Private isn’t Always Better (I’ll Explain)

The Washington Post reports today that Unisys Corporation is under investigation for its failures to detect intrusions into government networks. I’m not surprised.

Prior to my stint in the Senate, I worked for Unisys. While there were lots of good people at Unisys, it isn’t that well run. In every way — and I say this without apology — the federal government just works better than Unisys. (I knew things were bad when every internal business plan I saw sighted Unisys’s own culture as a major risk to the venture in question.)

But I’ve argued in the past that we are often better off seeing how the private sector can handle security–often it will be better than the government. Clearly, Unisys fell down in this case. How can I reconcile these beliefs?

Pretty simple: It’s absolutely true that the government will never do things as well as the best-run private companies. I firmly believe that. It correlates, however, that the worst private companies will be worse than the average performance of the government. By virtue of its taxation power, the government can hire well qualified people. By virtue of its accountability to the electorate (which, sorry anarchists, isn’t a myth) a strong incentive exists to make it at least semi-competent.

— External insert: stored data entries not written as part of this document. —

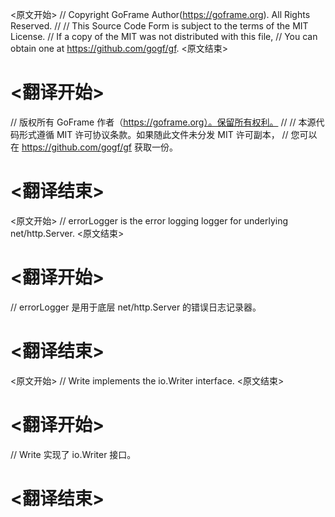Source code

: 
<原文开始>
// Copyright GoFrame Author(https://goframe.org). All Rights Reserved.
//
// This Source Code Form is subject to the terms of the MIT License.
// If a copy of the MIT was not distributed with this file,
// You can obtain one at https://github.com/gogf/gf.
<原文结束>

# <翻译开始>
// 版权所有 GoFrame 作者（https://goframe.org）。保留所有权利。
//
// 本源代码形式遵循 MIT 许可协议条款。如果随此文件未分发 MIT 许可副本，
// 您可以在 https://github.com/gogf/gf 获取一份。
# <翻译结束>


<原文开始>
// errorLogger is the error logging logger for underlying net/http.Server.
<原文结束>

# <翻译开始>
// errorLogger 是用于底层 net/http.Server 的错误日志记录器。
# <翻译结束>


<原文开始>
// Write implements the io.Writer interface.
<原文结束>

# <翻译开始>
// Write 实现了 io.Writer 接口。
# <翻译结束>

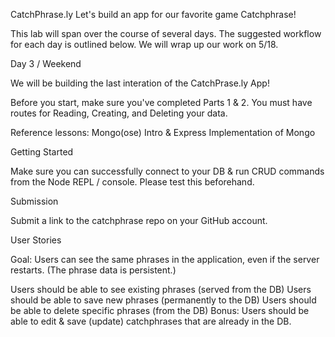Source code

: CatchPhrase.ly
Let's build an app for our favorite game Catchphrase!

This lab will span over the course of several days. The suggested workflow for each day is outlined below. We will wrap up our work on 5/18.

Day 3 / Weekend

We will be building the last interation of the CatchPrase.ly App!

Before you start, make sure you've completed Parts 1 & 2. You must have routes for Reading, Creating, and Deleting your data.

Reference lessons: Mongo(ose) Intro & Express Implementation of Mongo

Getting Started

Make sure you can successfully connect to your DB & run CRUD commands from the Node REPL / console. Please test this beforehand.

Submission

Submit a link to the catchphrase repo on your GitHub account.

User Stories

Goal: Users can see the same phrases in the application, even if the server restarts. (The phrase data is persistent.)

Users should be able to see existing phrases (served from the DB)
Users should be able to save new phrases (permanently to the DB)
Users should be able to delete specific phrases (from the DB)
Bonus: Users should be able to edit & save (update) catchphrases that are already in the DB.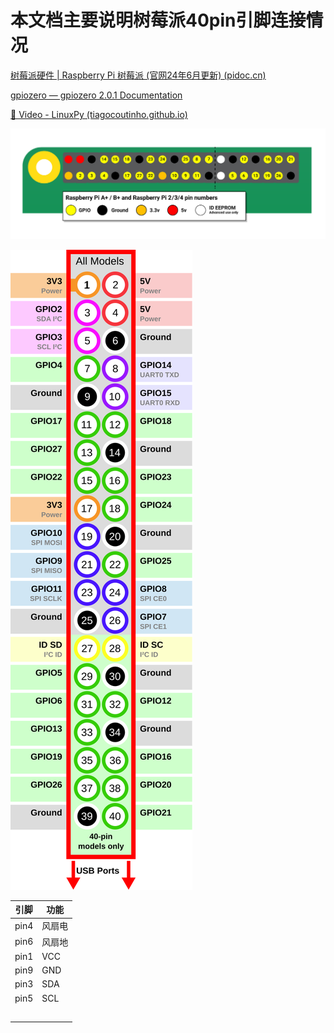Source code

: 



# 本文档主要说明树莓派40pin引脚连接情况

[树莓派硬件 | Raspberry Pi 树莓派 (官网24年6月更新) (pidoc.cn)](https://pidoc.cn/docs/computers/raspberry-pi)

[gpiozero — gpiozero 2.0.1 Documentation](https://gpiozero.readthedocs.io/en/latest/index.html)

[🎥 Video - LinuxPy (tiagocoutinho.github.io)](https://tiagocoutinho.github.io/linuxpy/user_guide/video/)

![GPIO布局](./markdown-img/%E7%A1%AC%E4%BB%B6%E9%85%8D%E7%BD%AE%E8%AF%B4%E6%98%8E.assets/GPIO.png)

![pin_layout](./markdown-img/%E7%A1%AC%E4%BB%B6%E9%85%8D%E7%BD%AE%E8%AF%B4%E6%98%8E.assets/pin_layout-1718199152003-10.svg)

| 引脚 | 功能                  |
| ---- | --------------------- |
| pin4 | 风扇电                |
| pin6 | 风扇地                |
| pin1 | VCC |
| pin9 | GND |
| pin3 | SDA    |
| pin5 | SCL    |
|  |           |
|      |                       |
|      |                       |
|      |                       |
|      |                       |


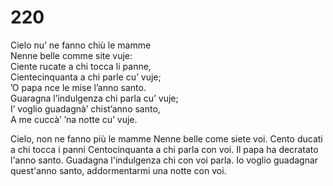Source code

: # 220
  
Cielo nu’ ne fanno chiù le mamme  
Nenne belle comme site vuje:  
Ciente rucate a chi tocca li panne,  
Cientecinquanta a chi parle cu’ vuje;  
’O papa nce le mise l’anno santo.  
Guaragna l’indulgenza chi parla cu’ vuje;  
I’ voglio guadagnà’ chist’anno santo,  
A me cuccà’ ’na notte cu’ vuje.

Cielo, non ne fanno più le mamme
Nenne belle come siete voi.
Cento ducati a chi tocca i panni
Centocinquanta a chi parla con voi.
Il papa ha decratato l'anno santo.
Guadagna l'indulgenza chi con voi parla.
Io voglio guadagnar quest'anno santo,
addormentarmi una notte con voi.
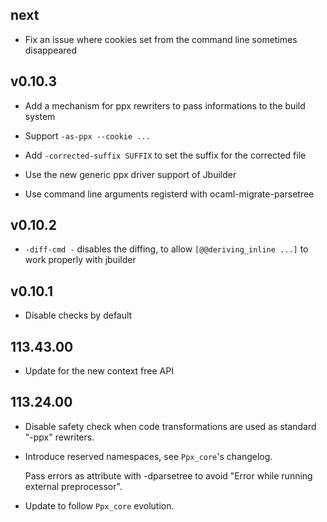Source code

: ## next

- Fix an issue where cookies set from the command line sometimes
  disappeared

## v0.10.3

- Add a mechanism for ppx rewriters to pass informations to the build
  system

- Support `-as-ppx --cookie ...`

- Add `-corrected-suffix SUFFIX` to set the suffix for the corrected file

- Use the new generic ppx driver support of Jbuilder

- Use command line arguments registerd with ocaml-migrate-parsetree

## v0.10.2

- `-diff-cmd -` disables the diffing, to allow
  `[@@deriving_inline ...]` to work properly with jbuilder

## v0.10.1

- Disable checks by default

## 113.43.00

- Update for the new context free API

## 113.24.00

- Disable safety check when code transformations are used as standard
  "-ppx" rewriters.

- Introduce reserved namespaces, see `Ppx_core`'s changelog.

  Pass errors as attribute with -dparsetree to avoid
  "Error while running external preprocessor".

- Update to follow `Ppx_core` evolution.

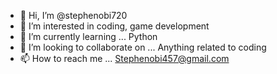 - 👋 Hi, I’m @stephenobi720
- 👀 I’m interested in coding, game development 
- 🌱 I’m currently learning ... Python 
- 💞️ I’m looking to collaborate on ... Anything related to coding
- 📫 How to reach me ... Stephenobi457@gmail.com

<!---
stephenobi720/stephenobi720 is a ✨ special ✨ repository because its `README.md` (this file) appears on your GitHub profile.
You can click the Preview link to take a look at your changes.
--->
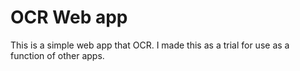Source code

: # OCR Web app

This is a simple web app that OCR.
I made this as a trial for use as a function of other apps.
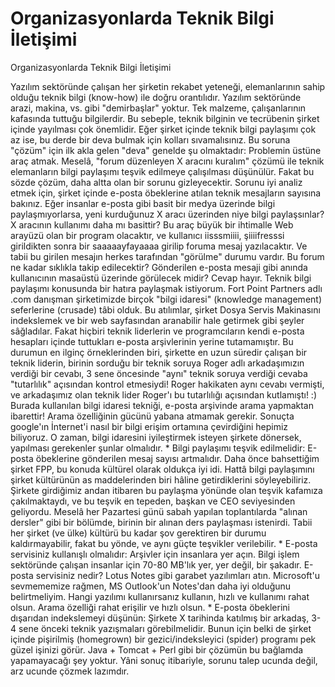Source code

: # Organizasyonlarda Teknik Bilgi İletişimi


Organizasyonlarda Teknik Bilgi İletişimi



 Yazılım sektöründe çalışan her şirketin rekabet yeteneği, elemanlarının sahip olduğu teknik bilgi (know-how) ile doğru orantılıdır. Yazılım sektöründe arazi, makina, vs. gibi "demirbaşlar" yoktur. Tek malzeme, çalışanlarının kafasında tuttuğu bilgilerdir.              Bu sebeple, teknik bilginin ve tecrübenin şirket içinde yayılması çok önemlidir. Eğer şirket içinde teknik bilgi paylaşımı çok az ise, bu derde bir deva bulmak için kolları sıvamalısınız.               Bu soruna "çözüm" için ilk akla gelen "deva" genelde şu olmaktadır: Problemin üstüne araç atmak. Meselâ, "forum düzenleyen X aracını kuralım" çözümü ile teknik elemanların bilgi paylaşımı teşvik edilmeye çalışılması düşünülür. Fakat bu sözde çözüm, daha altta olan bir sorunu gizleyecektir.               Sorunu iyi analiz etmek için, şirket içinde e-posta öbeklerine atılan teknik mesajların sayısına bakınız. Eğer insanlar e-posta gibi basit bir medya üzerinde bilgi paylaşmıyorlarsa, yeni kurduğunuz X aracı üzerinden niye bilgi paylaşsınlar?               X aracının kullanımı daha mı basittir? Bu araç büyük bir ihtimalle Web arayüzü olan bir program olacaktır, ve kullanıcı iisssmiiii, şiiiifresssi girildikten sonra bir saaaaayfayaaaa girilip foruma mesaj yazılacaktır. Ve tabii bu girilen mesajın herkes tarafından "görülme" durumu vardır. Bu forum ne kadar sıklıkla takip edilecektir? Gönderilen e-posta mesaji gibi anında kullanıcının masaüstü üzerinde görülecek midir? Cevap hayır.               Teknik bilgi paylaşımı konusunda bir hatıra paylaşmak istiyorum. Fort Point Partners adlı .com danışman şirketimizde birçok "bilgi idaresi" (knowledge management) seferlerine (crusade) tâbi olduk. Bu atılımlar, şirket Dosya Servis Makinasını indekslemek ve bir web sayfasından aranabilir hale getirmek gibi şeyler sâğladılar. Fakat hiçbiri teknik liderlerin ve programcıların kendi e-posta hesapları içinde tuttukları e-posta arşivlerinin yerine tutamamıştır. Bu durumun en ilginç örneklerinden biri, şirkette en uzun süredir çalışan bir teknik liderin, birinin sorduğu bir teknik soruya Roger adlı arkadaşımızın verdiği bir cevabı, 3 sene öncesinde "aynı" teknik soruya verdiği cevaba "tutarlılık" açısından kontrol etmesiydi! Roger hakikaten aynı cevabı vermişti, ve arkadaşımız olan teknik lider Roger'ı bu tutarlılığı açısından kutlamıştı! :)              Burada kullanılan bilgi idaresi tekniği, e-posta arşivinde arama yapmaktan ibarettir! Arama özelliğinin gücünü yabana atmamak gerekir. Sonuçta google'ın İnternet'i nasıl bir bilgi erişim ortamına çevirdiğini hepimiz biliyoruz.               O zaman, bilgi idaresini iyileştirmek isteyen şirkete dönersek, yapılması gerekenler şunlar olmalıdır.               * Bilgi paylaşımı teşvik edilmelidir: E-posta öbeklerine gönderilen mesaj sayısı artmalıdır. Daha önce bahsettiğim şirket FPP, bu konuda kültürel olarak oldukça iyi idi. Hattâ bilgi paylaşımını şirket kültürünün as maddelerinden biri hâline getirdiklerini söyleyebiliriz. Şirkete girdiğimiz andan itibaren bu paylaşma yönünde olan teşvik kafamıza çakılmaktaydı, ve bu teşvik en tepeden, başkan ve CEO seviyesinden geliyordu. Meselâ her Pazartesi günü sabah yapılan toplantılarda "alınan dersler" gibi bir bölümde, birinin bir alınan ders paylaşması istenirdi. Tabii her şirket (ve ülke) kültürü bu kadar şov gerektiren bir durumu kaldırmayabilir, fakat bu yönde, ve aynı güçte teşvikler verilebilir.   * E-posta servisiniz kullanışlı olmalıdır: Arşivler için insanlara yer açın. Bilgi işlem sektöründe çalışan insanlar için 70-80 MB'lık yer, yer değil, bir şakadır. E-posta servisiniz nedir? Lotus Notes gibi garabet yazılımları atın. Microsoft'u sevmememize rağmen, MS Outlook'un Notes'dan daha iyi olduğunu belirtmeliyim. Hangi yazılımı kullanırsanız kullanın, hızlı ve kullanımı rahat olsun. Arama özelliği rahat erişilir ve hızlı olsun.   * E-posta öbeklerini dışarıdan indekslemeyi düşünün: Şirkete X tarihinda katılmış bir arkadaş, 3-4 sene önceki teknik yazışmaları görebilmelidir. Bunun için belki de şirket içinde pişirilmiş (homegrown) bir gezici/indeksleyici (spider) programı pek güzel işinizi görür. Java + Tomcat + Perl gibi bir çözümün bu bağlamda yapamayacağı şey yoktur.             Yâni sonuç itibariyle, sorunu talep ucunda değil, arz ucunde çözmek lazımdır.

The worst possible scenario exists when backward-looking profit making firms comes to rely entirely on government contracts and develop the connections and expertise to make it difficult for the government to get rid of that company. The result, really, is that the company becomes part of the government, but, instead of a commitment to the electorate, the company has little besides a commitment to its own management. (I say management because, in a market economy, a backward-looking company will not serve the interests of its stockholders.)

It does not shrink government when the government lays off its own employees and hires private contractors that are sometimes even harder to fire than government workers. In fact, I think it’s far better to have government provide a service directly than to have the service provided in a way that just serves to guarantee a profit to a private firm. When a private firm takes on a contract, it seems to me that the firm should also assume a major portion of the risk involved in that contract. Privatization, properly understood, isn’t about letting someone make a profit off of the provision of a public service: It’s about handing over the risk for providing that service. Iain Murray and I, in fact, have a paper coming out soon that makes just that argument.